In 2012 a Royal Navy submariner was jailed for 8 years for trying "to pass secrets to the Russians that could have undermined Britain's national security"; One element of this was information on "a secret operation undertaken by HMS Trafalgar."
After Operation Veritas, the attack on Al-Qaeda and Taliban forces following the September 11 attacks in the United States, Trafalgar entered Plymouth Sound flying the Jolly Roger on 1 March 2002. She was welcomed back by Admiral Sir Alan West, Commander-in-Chief of the fleet and it emerged she was the first Royal Navy submarine to launch Tomahawk cruise missiles against Afghanistan.
In July 1996, Trafalgar grounded near the Isle of Skye in Scotland.
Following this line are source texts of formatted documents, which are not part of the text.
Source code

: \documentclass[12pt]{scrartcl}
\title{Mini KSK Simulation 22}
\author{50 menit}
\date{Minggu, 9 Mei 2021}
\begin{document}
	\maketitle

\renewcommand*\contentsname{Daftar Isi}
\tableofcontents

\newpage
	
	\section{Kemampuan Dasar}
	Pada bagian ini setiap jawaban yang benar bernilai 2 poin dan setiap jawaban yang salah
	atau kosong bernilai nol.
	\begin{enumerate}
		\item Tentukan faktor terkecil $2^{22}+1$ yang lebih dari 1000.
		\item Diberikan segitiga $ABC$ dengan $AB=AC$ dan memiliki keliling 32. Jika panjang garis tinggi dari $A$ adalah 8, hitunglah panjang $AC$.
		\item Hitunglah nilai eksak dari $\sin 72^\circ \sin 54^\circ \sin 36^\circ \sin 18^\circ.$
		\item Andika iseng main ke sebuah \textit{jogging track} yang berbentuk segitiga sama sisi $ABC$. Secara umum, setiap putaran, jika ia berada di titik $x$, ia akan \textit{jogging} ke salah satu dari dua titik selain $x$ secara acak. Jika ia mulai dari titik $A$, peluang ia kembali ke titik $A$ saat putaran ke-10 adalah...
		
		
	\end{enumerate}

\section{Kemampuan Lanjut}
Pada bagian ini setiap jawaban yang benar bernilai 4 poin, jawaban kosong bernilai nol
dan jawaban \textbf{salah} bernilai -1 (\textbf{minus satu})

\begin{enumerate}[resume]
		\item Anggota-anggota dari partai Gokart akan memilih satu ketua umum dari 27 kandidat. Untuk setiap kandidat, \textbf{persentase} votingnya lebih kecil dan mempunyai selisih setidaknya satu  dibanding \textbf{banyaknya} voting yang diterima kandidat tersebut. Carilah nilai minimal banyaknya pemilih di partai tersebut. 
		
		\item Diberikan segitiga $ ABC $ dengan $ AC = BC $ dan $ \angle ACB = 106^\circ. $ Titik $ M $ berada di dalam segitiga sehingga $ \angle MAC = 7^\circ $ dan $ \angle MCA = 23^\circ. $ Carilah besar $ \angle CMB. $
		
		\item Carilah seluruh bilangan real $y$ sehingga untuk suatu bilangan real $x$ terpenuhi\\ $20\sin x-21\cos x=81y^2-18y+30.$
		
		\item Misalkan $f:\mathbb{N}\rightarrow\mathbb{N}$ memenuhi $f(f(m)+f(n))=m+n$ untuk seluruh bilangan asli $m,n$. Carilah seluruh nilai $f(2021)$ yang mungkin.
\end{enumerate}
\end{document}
In November 2002, Trafalgar again ran aground close to the Isle of Skye, causing £5 million worth of damage to her hull and injuring three sailors. She was travelling 50 metres below the surface at more than 14 knots when Lieutenant-Commander Tim Green, a student in the "Perisher" course for new submarine commanders, ordered a course change that took her onto the rocks at Fladda-chuain, a small but well-charted islet. Commander Robert Fancy, responsible for navigation, and Commander Ian McGhie, an instructor, both pleaded guilty at court-martial to contributing to the accident. On 9 March 2004 the court reprimanded both for negligence. Green was not prosecuted, but received an administrative censure.